When expansion outweighs churn, net revenue retention exceeds 100% — track it alongside churn.

What data does churn rate need?

  • Subscription start and cancellation/expiry timestamps.
  • A cancellation reason or type to separate voluntary from involuntary.
  • A monthly MRR model for revenue churn.

SQL patterns

Revenue churn rate by monthPostgreSQL

Churned MRR against MRR at each month's start, from a monthly MRR model.
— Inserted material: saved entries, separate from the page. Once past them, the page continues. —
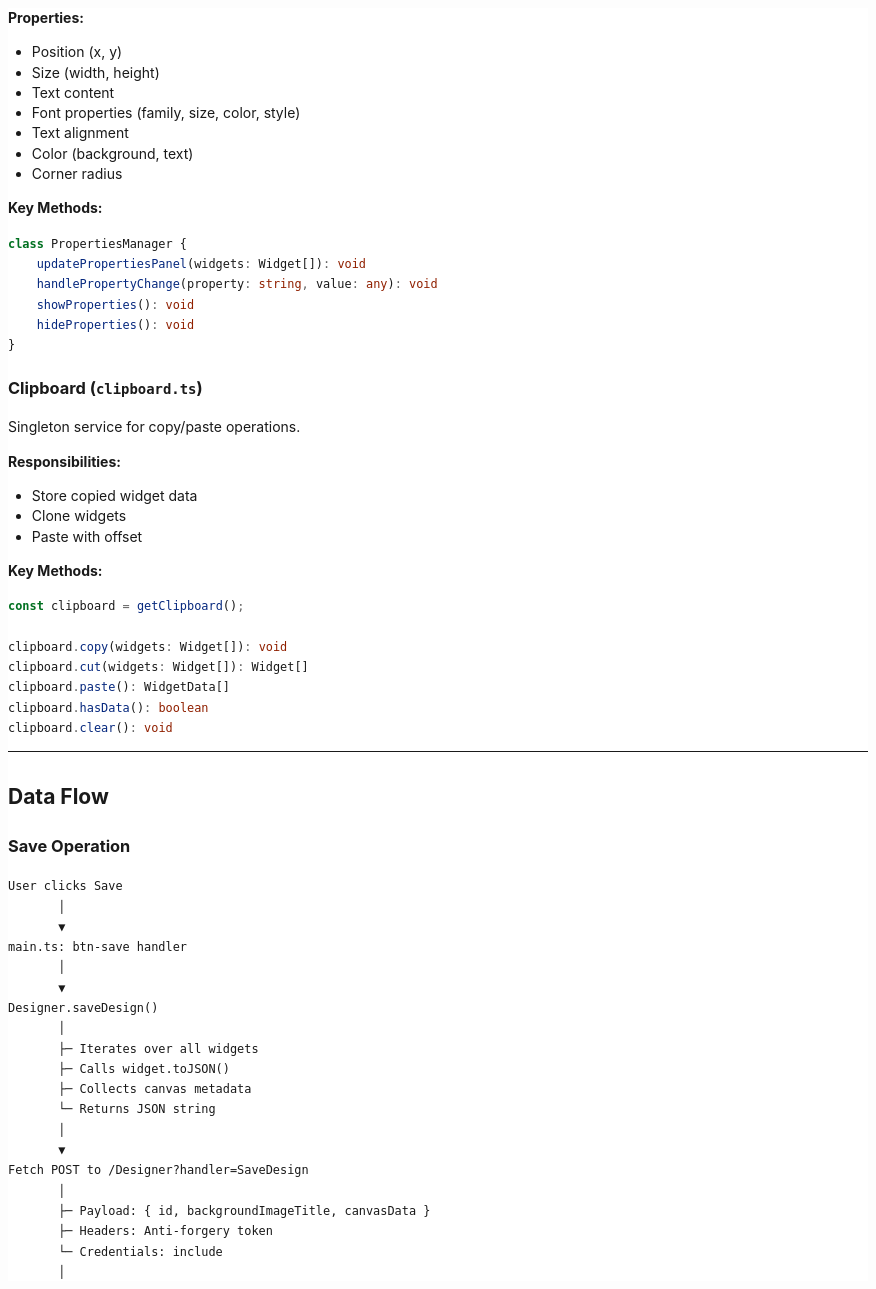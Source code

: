 **Properties:**
- Position (x, y)
- Size (width, height)
- Text content
- Font properties (family, size, color, style)
- Text alignment
- Color (background, text)
- Corner radius

**Key Methods:**
```typescript
class PropertiesManager {
    updatePropertiesPanel(widgets: Widget[]): void
    handlePropertyChange(property: string, value: any): void
    showProperties(): void
    hideProperties(): void
}
```

### Clipboard (`clipboard.ts`)

Singleton service for copy/paste operations.

**Responsibilities:**
- Store copied widget data
- Clone widgets
- Paste with offset

**Key Methods:**
```typescript
const clipboard = getClipboard();

clipboard.copy(widgets: Widget[]): void
clipboard.cut(widgets: Widget[]): Widget[]
clipboard.paste(): WidgetData[]
clipboard.hasData(): boolean
clipboard.clear(): void
```

---

## Data Flow

### Save Operation

```
User clicks Save
       │
       ▼
main.ts: btn-save handler
       │
       ▼
Designer.saveDesign()
       │
       ├─ Iterates over all widgets
       ├─ Calls widget.toJSON()
       ├─ Collects canvas metadata
       └─ Returns JSON string
       │
       ▼
Fetch POST to /Designer?handler=SaveDesign
       │
       ├─ Payload: { id, backgroundImageTitle, canvasData }
       ├─ Headers: Anti-forgery token
       └─ Credentials: include
       │
```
-- Requires a monthly MRR model: one row per subscription per month
WITH by_month AS (
  SELECT
    month,
    SUM(mrr)                                          AS mrr,
    LAG(SUM(mrr)) OVER (ORDER BY month)               AS mrr_start,
    SUM(CASE WHEN is_churned THEN mrr_lost ELSE 0 END) AS churned_mrr
  FROM modeled_mrr
  GROUP BY month
)
SELECT
  month,
  ROUND(100.0 * churned_mrr / NULLIF(mrr_start, 0), 2) AS revenue_churn_pct
FROM by_month
ORDER BY month;
Customer churn rate by monthPostgreSQL

Cancellations against the subscriptions active at each month's start.

WITH months AS (
  SELECT generate_series(
    date_trunc('month', CURRENT_DATE - INTERVAL '11 months'),
    date_trunc('month', CURRENT_DATE),
    INTERVAL '1 month'
  ) AS month
)
SELECT
  m.month,
  COUNT(*) FILTER (
    WHERE s.created <= m.month
      AND date_trunc('month', s.canceled_at) = m.month
  ) AS churned,
  COUNT(*) FILTER (
    WHERE s.created <= m.month
      AND (s.canceled_at IS NULL OR s.canceled_at > m.month)
  ) AS active_at_start,
  ROUND(100.0 * COUNT(*) FILTER (
    WHERE s.created <= m.month
      AND date_trunc('month', s.canceled_at) = m.month
  ) / NULLIF(COUNT(*) FILTER (
    WHERE s.created <= m.month
      AND (s.canceled_at IS NULL OR s.canceled_at > m.month)
  ), 0), 2) AS customer_churn_pct
FROM months m
CROSS JOIN subscriptions s
GROUP BY m.month
ORDER BY m.month;

Pitfalls

Dividing by end-of-period counts.→ Measure against the starting cohort, or new signups dilute the rate.
Reporting only one churn number.→ Revenue and customer churn tell different stories — show both.
Blending voluntary and involuntary churn.→ Cancellations and failed payments need completely different fixes.
Ignoring reactivations.→ A win-back returns revenue; decide whether it offsets churn and be consistent.

Where this metric applies

Analytics

Metrics

FAQ

What's a good churn rate?
It depends heavily on segment and price point — SMB churns faster than enterprise. Track your own trend rather than chasing a universal benchmark, and watch net revenue retention alongside it.
Should I use monthly or annual churn?
Report the period that matches your billing and decision cadence. Don't naively multiply monthly churn by 12 — compounding makes that overstate annual churn.
How do I separate voluntary from involuntary churn?
Tag cancellations by cause: an explicit cancel is voluntary; a lapse after a failed payment is involuntary. See failed-payment rate for the dunning side.